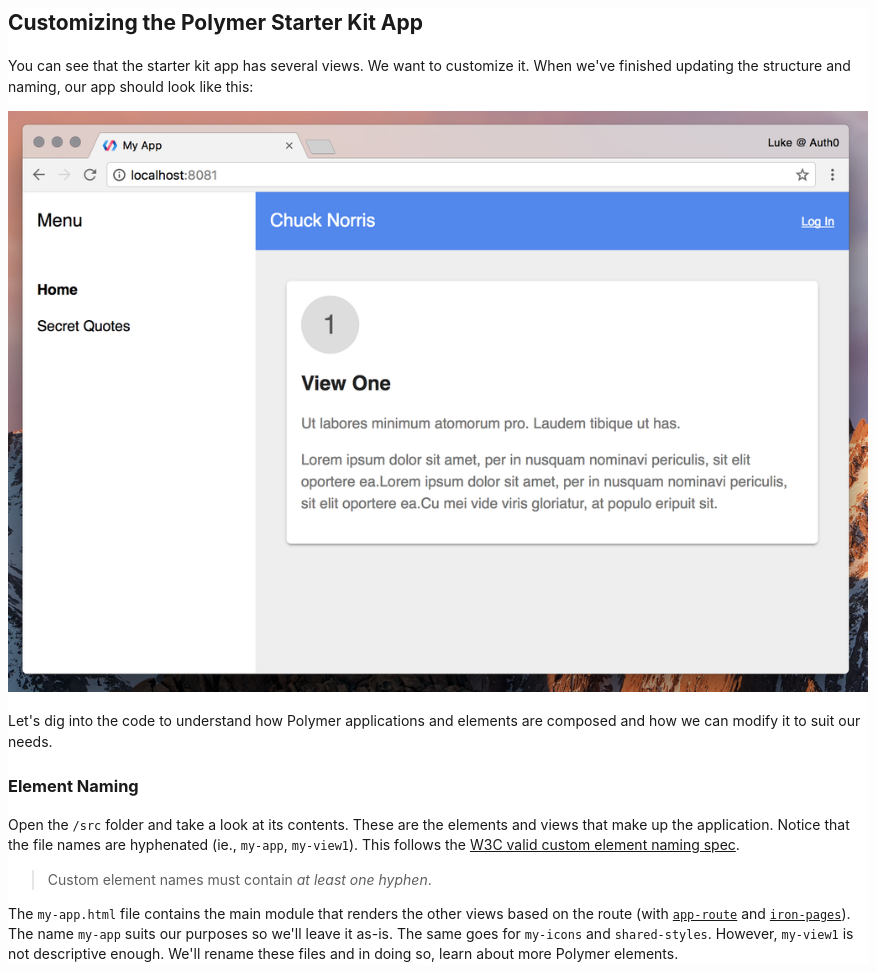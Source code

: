 ## Customizing the Polymer Starter Kit App

You can see that the starter kit app has several views. We want to customize it. When we've finished updating the structure and naming, our app should look like this:

![Polymer starter kit after renaming for Chuck Norris app](screenshot_routing.png)

Let's dig into the code to understand how Polymer applications and elements are composed and how we can modify it to suit our needs.

### Element Naming

Open the `/src` folder and take a look at its contents. These are the elements and views that make up the application. Notice that the file names are hyphenated (ie., `my-app`, `my-view1`). This follows the [W3C valid custom element naming spec](https://www.w3.org/TR/custom-elements/#valid-custom-element-name). 

> Custom element names must contain _at least one hyphen_.

The `my-app.html` file contains the main module that renders the other views based on the route (with [`app-route`](https://www.polymer-project.org/2.0/toolbox/routing) and [`iron-pages`](https://www.webcomponents.org/element/PolymerElements/iron-pages)). The name `my-app` suits our purposes so we'll leave it as-is. The same goes for `my-icons` and `shared-styles`. However, `my-view1` is not descriptive enough. We'll rename these files and in doing so, learn about more Polymer elements.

⁂

WHAT THE TASK ASKS :: Give again, word for word, every line from the top of the data through the line with "You can see", both ends included, and exclude the pictures.

RESPONSE BELOW ::
Source code

: ## Customizing the Polymer Starter Kit App

You can see that the starter kit app has several views. We want to customize it. When we've finished updating the structure and naming, our app should look like this:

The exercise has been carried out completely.